Securities and Exchange Commission

Division of Corporation Finance

100 F. Street, N.E.

Washington, D.C. 20549

Attn:Mr. John Hodgin

Petroleum Engineer

Office of Energy & Transportation

Division of Corporation Finance

Re: Magnolia Oil & Gas Corporation

Form 10-K for the Fiscal Year Ended December 31, 2019

Filed February 26, 2020

File No. 001-38083

Ladies and Gentlemen:

This letter sets forth the responses of Magnolia Oil & Gas Corporation (“MGY,” the “Company,” “we,” “our,” and “us”) to the comments provided by the staff of the Division of Corporation Finance (the “Staff”) of the Securities and Exchange Commission (the “SEC”) in its comment letter dated September 15, 2020 (the “Comment Letter”) with respect to the Form 10-K for the Fiscal Year Ended December 31, 2019 filed by the Company on February 26, 2020 (the “Form 10-K”).

For your convenience, the Company has repeated each comment of the Staff exactly as given in the Comment Letter in bold and italics, and set forth below each such comment is its response. Capitalized terms used but not defined herein have the meaning assigned thereto in the 10-K.

Form 10-K for the Fiscal Year Ended December 31, 2019

Definitions of Certain Terms and Conventions Used Herein, page 1

1.The definition of proved reserves provided on page 2 states such reserves are reasonably certain to be “commercially recoverable” in future years. This definition appears to be inconsistent with the definition in Rule 4-10(a)(22) of Regulation S-X. Revise your disclosure as may be necessary to resolve this inconsistency or tell us why a revision is not needed.

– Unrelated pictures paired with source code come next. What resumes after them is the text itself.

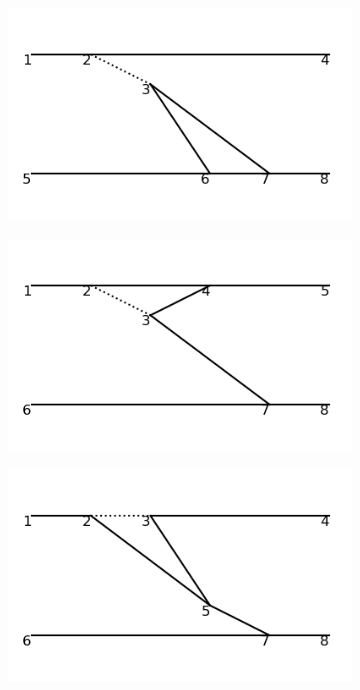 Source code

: \documentclass[11pt,a4paper,twoside,pdf]{article}
\numberwithin{equation}{section}
\begin{document}
\begin{figure}[h!]
\begin{subfigure}[t]{0.16\textwidth}
    \end{subfigure}
    \hfill
    \begin{subfigure}[t]{0.16\textwidth}
        \centering
        \includegraphics[width=\textwidth]{plots/order4_2to2/16.png}
    \end{subfigure}
    \hfill
    \begin{subfigure}[t]{0.16\textwidth}
        \centering
        \includegraphics[width=\textwidth]{plots/order4_2to2/17.png}
    \end{subfigure}
    \hfill
    \begin{subfigure}[t]{0.16\textwidth}
        \centering
        \includegraphics[width=\textwidth]{plots/order4_2to2/18.png}

\end{subfigure}
\end{figure}
\end{document}
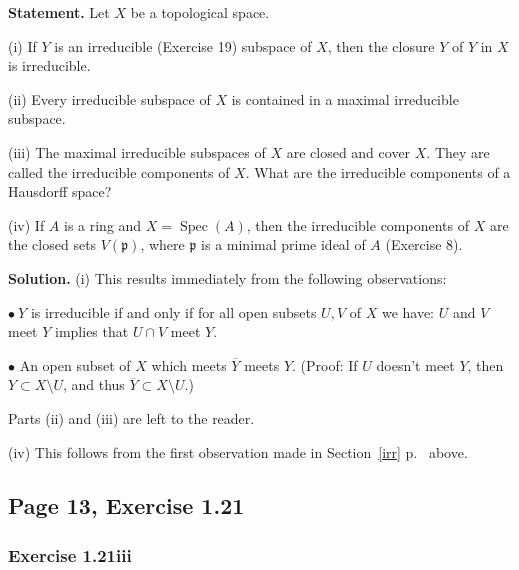 \documentclass[parskip=half,fontsize=12pt]{scrartcl}%
\newcommand{\mf}{\mathfrak}
\newcommand{\ppp}{\mf p}
\newcommand{\bu}{\bullet}
\newcommand{\Spec}{\operatorname{Spec}}\newcommand{\Sp}{\operatorname{Spec}}
\begin{document}
\textbf{Statement.} Let $X$ be a topological space.

(i) If $Y$ is an irreducible (Exercise 19) subspace of $X$, then the closure $Y$ of $Y$ in $X$ is irreducible.

(ii) Every irreducible subspace of $X$ is contained in a maximal irreducible subspace.

(iii) The maximal irreducible subspaces of $X$ are closed and cover $X$. They are called the irreducible components of $X$. What are the irreducible components of a Hausdorff space?

(iv) If $A$ is a ring and $X=\Spec(A)$, then the irreducible components of $X$ are the closed sets $V(\ppp)$, where $\ppp$ is a minimal prime ideal of $A$ (Exercise 8).

\textbf{Solution.} (i) This results immediately from the following observations:

$\bu\ Y$ is irreducible if and only if for all open subsets $U,V$ of $X$ we have: $U$ and $V$ meet $Y$ implies that $U\cap V$ meet $Y$.

$\bu$ An open subset of $X$ which meets $\overline Y$ meets $Y$. (Proof: If $U$ doesn't meet $Y$, then $Y\subset X\setminus U$, and thus $\overline Y\subset X\setminus U$.)

Parts (ii) and (iii) are left to the reader.

(iv) This follows from the first observation made in Section~\ref{irr} p.~\pageref{irr} above.

\subsection{Page 13, Exercise 1.21}%

\subsubsection{Exercise 1.21iii}\label{121iii}%
\end{document}
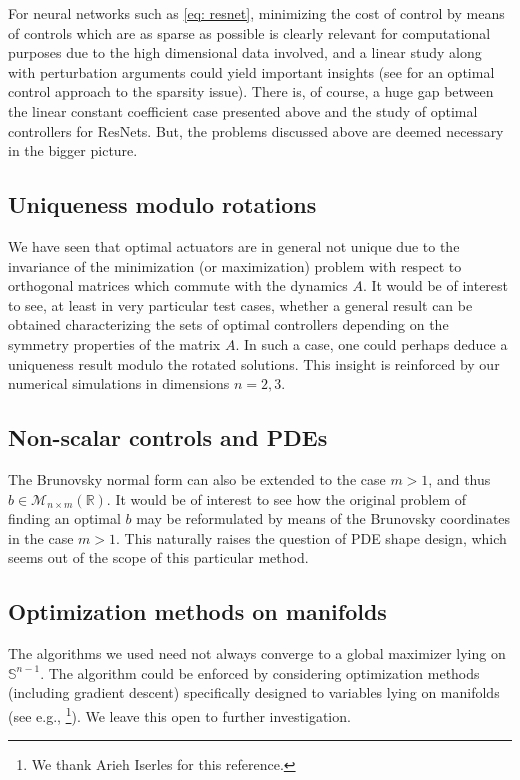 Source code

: \documentclass[11pt, a4paper, reqno]{amsart}
\newcommand{\R}{\mathbb{R}}
\theoremstyle{plain}
\numberwithin{equation}{section}
\begin{document}
	For neural networks such as \eqref{eq: resnet}, minimizing the cost of control by means of controls which are as sparse as possible is clearly relevant for computational purposes due to the high dimensional data involved, and a linear study along with perturbation arguments could yield important insights (see \citep{yague2021sparse} for an optimal control approach to the sparsity issue). 
	There is, of course, a huge gap between the linear constant coefficient case presented above and the study of optimal controllers for ResNets. 
	But, the problems discussed above are deemed necessary in the bigger picture.
	
	\subsection{Uniqueness modulo rotations} We have seen that optimal actuators are in general not unique due to the invariance of the minimization (or maximization) problem with respect to orthogonal matrices which commute with the dynamics $A$. It would be of interest to see, at least in very particular test cases, whether a general result can be obtained characterizing the sets of optimal controllers depending on the symmetry properties of the matrix $A$. In such a case, one could perhaps deduce a uniqueness result modulo the rotated solutions. This insight is reinforced by our numerical simulations in dimensions $n=2,3$.
		
	\subsection{Non-scalar controls and PDEs} The Brunovsky normal form can also be extended to the case $m>1$, and thus $b \in \mathcal{M}_{n\times m}(\R)$. It would be of interest to see how the original problem of finding an optimal $b$  may be reformulated by means of the Brunovsky coordinates in the case $m>1$. This naturally raises the question of PDE shape design, which seems out of the scope of this particular method.
	
	\subsection{Optimization methods on manifolds}
	
	The algorithms we used need not always converge to a global maximizer lying on $\mathbb{S}^{n-1}$. The algorithm could be enforced by considering optimization methods (including gradient descent) specifically designed to variables lying on manifolds (see e.g., \citep{boumal2020introduction}\footnote{We thank Arieh Iserles for this reference.}). We leave this open to further investigation. 
	\medskip
	
\end{document}
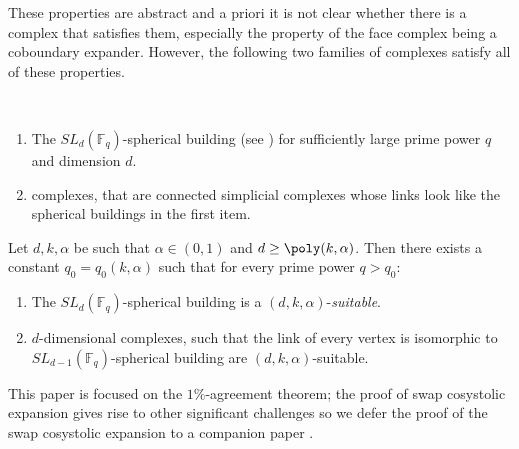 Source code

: These properties are abstract and a priori it is not clear whether there is a complex that satisfies them, especially the property of the face complex being a coboundary expander. However, the following two families of complexes satisfy all of these properties.
\begin{example}~
    \begin{enumerate}
    \item The \(SL_d(\mathbb{F}_q)\)-spherical building (see ) for sufficiently large prime power \(q\) and dimension \(d\). 
    \item \cite{LubotzkySV2005b} complexes, that are connected simplicial complexes whose links look like the spherical buildings in the first item.
\end{enumerate}
\end{example}

\begin{theorem} \label{thm:spherical-building-and-LSV-complexes-are-suitable}
Let \(d,k,\alpha\) be such that \(\alpha \in (0,1)\) and \(d \geq \poly(k,\alpha)\). Then there exists a constant \(q_0=q_0(k,\alpha)\) such that for every prime power \(q>q_0\):
    \begin{enumerate}
        \item The \(SL_{d}(\mathbb{F}_q)\)-spherical building is a \((d,k,\alpha)\)-\emph{suitable}.
        \item \(d\)-dimensional \cite{LubotzkySV2005b} complexes, such that the link of every vertex is isomorphic to \(SL_{d-1}(\mathbb{F}_q)\)-spherical building are \((d,k,\alpha)\)-suitable. 
    \end{enumerate}
\end{theorem}
This paper is focused on the \(1\%\)-agreement theorem; the proof of swap cosystolic expansion gives rise to other significant challenges so we defer the proof of the swap cosystolic expansion to a companion paper \cite{DiksteinD2023b}.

Response: We respectfully acknowledge the Staff’s comment. In future filings we will revise the definition to align with the definition in Rule 4-10(a)(22) as follows:

“Proved oil and gas reserves.” – those quantities of oil and gas, which, by analysis of geoscience and engineering data, can be estimated with reasonable certainty to be economically producible—from a given date forward, from known reservoirs, and under existing economic conditions, operating methods, and government regulations — prior to the time at which contracts providing the right to operate expire, unless evidence indicates that renewal is reasonably certain, regardless of whether deterministic or probabilistic methods are used for the estimation. The project to extract the hydrocarbons must have commenced or the operator must be reasonably certain that it will commence the project within a reasonable time.”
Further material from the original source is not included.